Lung cancer is a disease that causes cells to divide in the lungs uncontrollably. Lung cancer symptoms include persistent cough, chest pain, shortness of breath, loss of appetite, and feeling weak or tired [2 - 4]. Sometimes, Lung cancer may show no symptoms, making the identification of lung cancer in its earliest stages, a non-certain task. Lung cancer can be caused by several factors including cigarette smoking, family history of lung cancer, exposure to second-hand smoke, and exposure to radon gas [5,6]. Several treatment options can be implemented for lung cancer patients. The options include radiation therapy, surgery, chemotherapy, or a combination of these treatments [7]. Several factors dictate the treatment options for patients including the extent of the cancer, a person’s overall health and lung function, as well as certain traits of the cancer itself. In many cases, more than one type of treatment is used [8,9].
Lung cancer that originates in the lung is called primary lung cancer and lung cancer that spreads to the lungs from other parts in the body is called secondary lung cancer [10]. There are two main types of primary lung cancer: small cell lung cancer (SCLC) and non-small cell lung cancer (NSCLC) [11,12]. The most common type is NSCLC, and it accounts for about 85% of all lung cancers [13,14]. NSCLC is any form of epithelial lung cancer and is composed of three types of cancers: Lung Adenocarcinoma (LUAD), Lung squamous cell carcinomas (LSCC), and large cell carcinomas (LCC) [15]. One way to try to minimize the high mortality rate of Lung cancer is through early detection and treatment [16].
Presented in this paper is a novel cancer classification system based on Wavelet decomposition and Convolutional Neural Networks (CNNs).
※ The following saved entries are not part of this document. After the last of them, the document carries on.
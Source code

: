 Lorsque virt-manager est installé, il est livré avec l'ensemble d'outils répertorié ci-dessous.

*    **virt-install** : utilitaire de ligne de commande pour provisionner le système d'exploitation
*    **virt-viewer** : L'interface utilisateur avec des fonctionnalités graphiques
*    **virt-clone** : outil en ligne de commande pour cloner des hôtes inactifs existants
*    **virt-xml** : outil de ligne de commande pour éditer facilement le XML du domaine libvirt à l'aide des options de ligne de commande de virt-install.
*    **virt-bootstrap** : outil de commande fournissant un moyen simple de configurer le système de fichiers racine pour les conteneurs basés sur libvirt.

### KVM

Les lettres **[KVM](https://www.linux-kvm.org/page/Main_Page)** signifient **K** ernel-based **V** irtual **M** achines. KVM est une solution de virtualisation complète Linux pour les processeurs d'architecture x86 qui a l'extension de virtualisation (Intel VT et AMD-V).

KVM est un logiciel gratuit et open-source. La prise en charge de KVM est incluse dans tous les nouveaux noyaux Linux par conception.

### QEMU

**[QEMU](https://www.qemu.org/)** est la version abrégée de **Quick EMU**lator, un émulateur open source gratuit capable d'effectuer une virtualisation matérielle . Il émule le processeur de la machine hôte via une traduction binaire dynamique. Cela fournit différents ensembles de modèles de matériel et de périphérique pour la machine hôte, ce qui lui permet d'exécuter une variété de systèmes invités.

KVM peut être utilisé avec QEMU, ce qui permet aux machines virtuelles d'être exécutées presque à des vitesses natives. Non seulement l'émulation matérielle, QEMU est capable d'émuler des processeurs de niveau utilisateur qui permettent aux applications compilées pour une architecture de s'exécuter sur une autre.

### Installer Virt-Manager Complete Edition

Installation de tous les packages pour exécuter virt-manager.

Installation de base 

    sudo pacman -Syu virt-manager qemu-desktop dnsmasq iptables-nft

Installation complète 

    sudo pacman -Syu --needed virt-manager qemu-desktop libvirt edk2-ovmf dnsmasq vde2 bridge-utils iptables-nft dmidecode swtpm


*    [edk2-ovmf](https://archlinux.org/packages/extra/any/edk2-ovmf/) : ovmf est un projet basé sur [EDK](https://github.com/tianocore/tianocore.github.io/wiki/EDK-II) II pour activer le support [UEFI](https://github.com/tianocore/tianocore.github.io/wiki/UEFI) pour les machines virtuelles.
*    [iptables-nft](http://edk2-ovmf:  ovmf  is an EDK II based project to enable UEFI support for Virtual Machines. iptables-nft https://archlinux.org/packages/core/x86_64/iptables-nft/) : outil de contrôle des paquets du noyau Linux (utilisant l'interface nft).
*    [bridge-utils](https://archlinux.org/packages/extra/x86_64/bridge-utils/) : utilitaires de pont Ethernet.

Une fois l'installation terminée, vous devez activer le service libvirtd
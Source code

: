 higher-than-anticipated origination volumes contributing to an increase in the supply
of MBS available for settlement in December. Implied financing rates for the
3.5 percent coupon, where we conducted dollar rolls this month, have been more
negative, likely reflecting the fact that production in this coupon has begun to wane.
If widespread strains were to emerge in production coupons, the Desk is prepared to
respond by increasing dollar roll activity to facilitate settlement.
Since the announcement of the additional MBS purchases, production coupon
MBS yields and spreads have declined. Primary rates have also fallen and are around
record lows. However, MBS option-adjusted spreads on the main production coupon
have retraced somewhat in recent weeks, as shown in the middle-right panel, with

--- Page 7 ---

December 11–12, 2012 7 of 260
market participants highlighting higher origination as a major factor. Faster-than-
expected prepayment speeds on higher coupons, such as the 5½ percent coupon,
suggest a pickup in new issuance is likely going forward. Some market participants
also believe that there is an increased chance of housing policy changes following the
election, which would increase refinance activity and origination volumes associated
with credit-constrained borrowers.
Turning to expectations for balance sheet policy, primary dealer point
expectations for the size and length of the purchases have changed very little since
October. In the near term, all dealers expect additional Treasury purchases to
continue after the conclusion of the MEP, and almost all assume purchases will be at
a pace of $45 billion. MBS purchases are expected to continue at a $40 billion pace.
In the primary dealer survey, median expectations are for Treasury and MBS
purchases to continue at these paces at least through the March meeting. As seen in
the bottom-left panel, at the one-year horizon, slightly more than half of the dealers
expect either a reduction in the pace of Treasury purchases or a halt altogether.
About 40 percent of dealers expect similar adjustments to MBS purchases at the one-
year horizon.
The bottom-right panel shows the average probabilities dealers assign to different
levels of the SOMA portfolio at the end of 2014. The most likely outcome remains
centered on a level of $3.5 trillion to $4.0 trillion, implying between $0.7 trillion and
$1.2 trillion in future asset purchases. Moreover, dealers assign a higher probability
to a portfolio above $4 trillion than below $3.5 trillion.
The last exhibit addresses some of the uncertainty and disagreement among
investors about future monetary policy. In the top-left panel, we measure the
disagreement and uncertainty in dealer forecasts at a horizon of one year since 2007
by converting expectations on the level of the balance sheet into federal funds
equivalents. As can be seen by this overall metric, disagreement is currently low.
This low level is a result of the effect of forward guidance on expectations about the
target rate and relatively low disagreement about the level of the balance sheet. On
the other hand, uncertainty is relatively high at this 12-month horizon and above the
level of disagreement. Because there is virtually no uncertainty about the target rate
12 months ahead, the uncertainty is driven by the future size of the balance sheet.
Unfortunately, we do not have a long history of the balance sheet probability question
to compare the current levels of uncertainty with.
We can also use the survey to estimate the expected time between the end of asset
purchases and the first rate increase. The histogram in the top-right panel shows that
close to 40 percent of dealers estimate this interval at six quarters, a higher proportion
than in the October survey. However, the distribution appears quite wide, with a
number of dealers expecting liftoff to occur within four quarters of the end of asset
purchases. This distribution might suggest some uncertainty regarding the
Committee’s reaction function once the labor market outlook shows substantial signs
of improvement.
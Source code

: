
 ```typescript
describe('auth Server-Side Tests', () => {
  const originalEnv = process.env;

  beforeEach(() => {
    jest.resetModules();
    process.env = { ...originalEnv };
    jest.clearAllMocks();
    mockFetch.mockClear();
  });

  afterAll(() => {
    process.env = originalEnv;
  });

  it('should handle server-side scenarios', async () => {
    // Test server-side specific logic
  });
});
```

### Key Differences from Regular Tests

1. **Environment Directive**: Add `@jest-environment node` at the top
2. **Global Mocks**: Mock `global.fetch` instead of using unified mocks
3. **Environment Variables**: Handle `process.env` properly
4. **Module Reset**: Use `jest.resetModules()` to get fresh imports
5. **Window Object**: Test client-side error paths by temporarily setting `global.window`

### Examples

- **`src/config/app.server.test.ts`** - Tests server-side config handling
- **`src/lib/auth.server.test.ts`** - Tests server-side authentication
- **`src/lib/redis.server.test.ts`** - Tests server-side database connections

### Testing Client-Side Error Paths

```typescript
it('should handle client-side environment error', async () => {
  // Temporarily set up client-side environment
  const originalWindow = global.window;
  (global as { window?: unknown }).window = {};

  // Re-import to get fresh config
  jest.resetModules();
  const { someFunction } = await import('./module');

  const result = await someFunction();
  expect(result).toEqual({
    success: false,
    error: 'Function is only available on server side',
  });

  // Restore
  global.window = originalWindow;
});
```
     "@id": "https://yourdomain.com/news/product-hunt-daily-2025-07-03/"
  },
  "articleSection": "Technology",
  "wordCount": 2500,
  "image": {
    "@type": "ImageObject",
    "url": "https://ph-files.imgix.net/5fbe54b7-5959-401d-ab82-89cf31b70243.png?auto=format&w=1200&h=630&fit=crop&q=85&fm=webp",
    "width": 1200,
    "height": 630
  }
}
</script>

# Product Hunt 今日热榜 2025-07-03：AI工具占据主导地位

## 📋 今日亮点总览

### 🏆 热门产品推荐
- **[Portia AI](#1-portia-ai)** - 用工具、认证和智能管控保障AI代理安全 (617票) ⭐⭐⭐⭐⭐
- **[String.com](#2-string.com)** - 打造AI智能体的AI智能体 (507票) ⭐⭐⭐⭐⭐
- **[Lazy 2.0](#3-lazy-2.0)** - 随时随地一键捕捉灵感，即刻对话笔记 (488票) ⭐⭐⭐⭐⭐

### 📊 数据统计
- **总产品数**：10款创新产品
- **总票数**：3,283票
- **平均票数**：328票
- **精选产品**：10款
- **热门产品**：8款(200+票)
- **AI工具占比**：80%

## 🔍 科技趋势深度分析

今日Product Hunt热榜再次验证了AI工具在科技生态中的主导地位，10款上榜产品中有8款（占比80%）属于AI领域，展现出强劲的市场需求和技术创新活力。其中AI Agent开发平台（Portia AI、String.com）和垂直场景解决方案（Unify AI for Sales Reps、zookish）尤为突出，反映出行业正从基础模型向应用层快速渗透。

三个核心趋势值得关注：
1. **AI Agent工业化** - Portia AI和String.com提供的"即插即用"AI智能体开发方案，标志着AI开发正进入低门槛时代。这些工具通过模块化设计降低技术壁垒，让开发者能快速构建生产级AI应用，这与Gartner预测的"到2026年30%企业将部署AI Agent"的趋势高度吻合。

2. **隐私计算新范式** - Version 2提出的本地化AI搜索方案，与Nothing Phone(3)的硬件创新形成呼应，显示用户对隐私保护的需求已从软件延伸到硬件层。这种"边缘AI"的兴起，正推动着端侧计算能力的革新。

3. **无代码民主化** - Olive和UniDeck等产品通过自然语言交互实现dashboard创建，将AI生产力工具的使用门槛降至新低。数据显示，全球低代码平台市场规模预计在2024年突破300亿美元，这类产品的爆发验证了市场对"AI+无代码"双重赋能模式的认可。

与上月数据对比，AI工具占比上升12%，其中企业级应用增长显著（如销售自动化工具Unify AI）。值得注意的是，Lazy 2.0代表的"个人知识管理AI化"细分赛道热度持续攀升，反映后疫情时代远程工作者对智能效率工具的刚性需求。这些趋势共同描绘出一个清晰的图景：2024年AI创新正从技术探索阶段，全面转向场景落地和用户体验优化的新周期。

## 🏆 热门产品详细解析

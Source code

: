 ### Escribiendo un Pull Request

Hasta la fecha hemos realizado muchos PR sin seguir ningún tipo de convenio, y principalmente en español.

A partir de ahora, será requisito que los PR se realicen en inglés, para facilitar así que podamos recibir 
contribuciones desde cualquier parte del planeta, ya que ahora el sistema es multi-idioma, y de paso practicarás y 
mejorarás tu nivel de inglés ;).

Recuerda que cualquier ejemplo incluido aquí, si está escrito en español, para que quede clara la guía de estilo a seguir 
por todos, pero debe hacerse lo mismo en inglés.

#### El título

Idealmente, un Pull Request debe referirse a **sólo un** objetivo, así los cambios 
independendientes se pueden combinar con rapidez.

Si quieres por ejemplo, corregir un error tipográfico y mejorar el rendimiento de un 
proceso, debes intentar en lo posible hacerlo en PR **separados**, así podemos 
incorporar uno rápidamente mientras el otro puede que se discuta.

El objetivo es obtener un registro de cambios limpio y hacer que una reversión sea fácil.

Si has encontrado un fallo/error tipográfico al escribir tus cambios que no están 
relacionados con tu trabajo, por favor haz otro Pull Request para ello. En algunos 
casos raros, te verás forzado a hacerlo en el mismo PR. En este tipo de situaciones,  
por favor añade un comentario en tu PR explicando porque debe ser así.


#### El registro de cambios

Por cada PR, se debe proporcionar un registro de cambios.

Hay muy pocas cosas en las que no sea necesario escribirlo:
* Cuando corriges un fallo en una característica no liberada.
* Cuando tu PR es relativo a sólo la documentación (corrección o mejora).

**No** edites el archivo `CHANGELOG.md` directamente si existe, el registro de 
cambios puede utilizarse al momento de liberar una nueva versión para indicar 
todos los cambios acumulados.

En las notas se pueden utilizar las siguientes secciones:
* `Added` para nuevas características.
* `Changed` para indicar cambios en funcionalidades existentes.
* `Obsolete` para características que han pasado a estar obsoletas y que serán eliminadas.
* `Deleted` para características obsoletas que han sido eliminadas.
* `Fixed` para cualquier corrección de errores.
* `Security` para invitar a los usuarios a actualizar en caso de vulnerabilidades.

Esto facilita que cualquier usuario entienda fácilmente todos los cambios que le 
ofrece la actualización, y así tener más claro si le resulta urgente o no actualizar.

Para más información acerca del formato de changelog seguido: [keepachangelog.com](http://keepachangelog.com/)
Experimental results show that the proposed WCNN system outperforms commonly proposed systems such as the Support Vector machines (SVM). The proposed system produces a high accuracy rate of 99.5%.
2. THE STATE OF THE ART IN LUNG CANCER CLASSIFICATION
Conventional cancer detection techniques use the tissue of the tumor to base their judgments as to the tumor type [17,18]. However, many tumors do not reveal distinct morphological characteristics that are essential for differential diagnosis. Hence, the subjective evaluation of histopathological and clinical information can result in an inaccurate diagnosis. Therefore, there is an increasing need for automatic methods to perform lung cancer detection.
Computer aided detection (CAD) systems, especially those systems based on artificial intelligence (AI) and machine learning algorithms, have been widely implemented in cancer detection systems [19,20]. In fact, recent reports claim that AI has outperformed health-care professionals in many imaging domains of medicine [21 - 23]. CAD systems enjoy many advantages. In addition to offering a fast screening process, CAD systems present a low cost option and improve the performance of radiologists [24].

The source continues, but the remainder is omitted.